Anabela Cruz-Santos is Assistant Professor in the Department of Psychology of Education and Special Education of the Institute of Education of the University of Minho and integrated researcher of the Center for Research in Education. She has a PhD in Child Studies and a specialization in Special Education obtained at the University of Minho. Since 2000 she has been teaching in Special Education teacher-training courses. She has coordinated and participated in national and international projects in the area of Language Disorders. Main research interests include the acquisition and development of communication skills in children with and without Special Educational Needs, development and validation of language assessment tools, and research-based strategies for children with Communication Disorders and Hearing Impairment. She is the author of book chapters, articles, and assessment instruments in the field, and one of the founders and board members of the association iGesto.

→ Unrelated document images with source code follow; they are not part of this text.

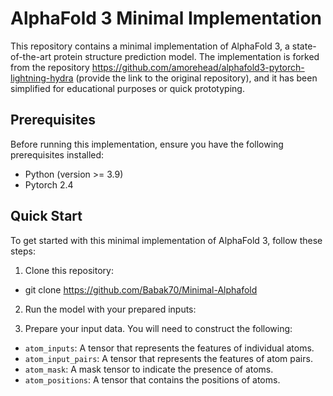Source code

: # AlphaFold 3 Minimal Implementation  
  
This repository contains a minimal implementation of AlphaFold 3, a state-of-the-art protein structure prediction model. The implementation is forked from the repository https://github.com/amorehead/alphafold3-pytorch-lightning-hydra (provide the link to the original repository), and it has been simplified for educational purposes or quick prototyping.  
  
## Prerequisites  
  
Before running this implementation, ensure you have the following prerequisites installed:  
  
- Python (version >= 3.9)  
- Pytorch 2.4  
  
## Quick Start  
  
To get started with this minimal implementation of AlphaFold 3, follow these steps:  
  
1. Clone this repository:  
- git clone https://github.com/Babak70/Minimal-Alphafold

2. Run the model with your prepared inputs:  
  
3. Prepare your input data. You will need to construct the following:  
- `atom_inputs`: A tensor that represents the features of individual atoms.  
- `atom_input_pairs`: A tensor that represents the features of atom pairs.  
- `atom_mask`: A mask tensor to indicate the presence of atoms.  
- `atom_positions`: A tensor that contains the positions of atoms.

Ana Mineiro is Associate Professor with Habilitation at the Portuguese Catholic University and invited lecturer at the Nova Medical School in Lisbon. Her main research interests include sign language, from a neurolinguistic perspective, language genesis and evolution in humans, bilingualism and language acquisition by deaf and bilingual children. As an expert in sign languages emergence, she has developed a linguistic and humanitarian project in São Tomé and Príncipe for the creation of a new sign language. She has been principal investigator (PI) in several scientific and development projects funded by competitive calls such as the Foundation for Science and Technology, the European Commission, the Gulbenkian Foundation, and the PT Foundation, among others. She has been attributed scientific awards to her FCT-funded doctoral thesis and to a paper resulting from her postdoctoral fellowship. She directs the Lab in Language and Sign Language Research at the Center for Interdisciplinary Research in Health (CIIS).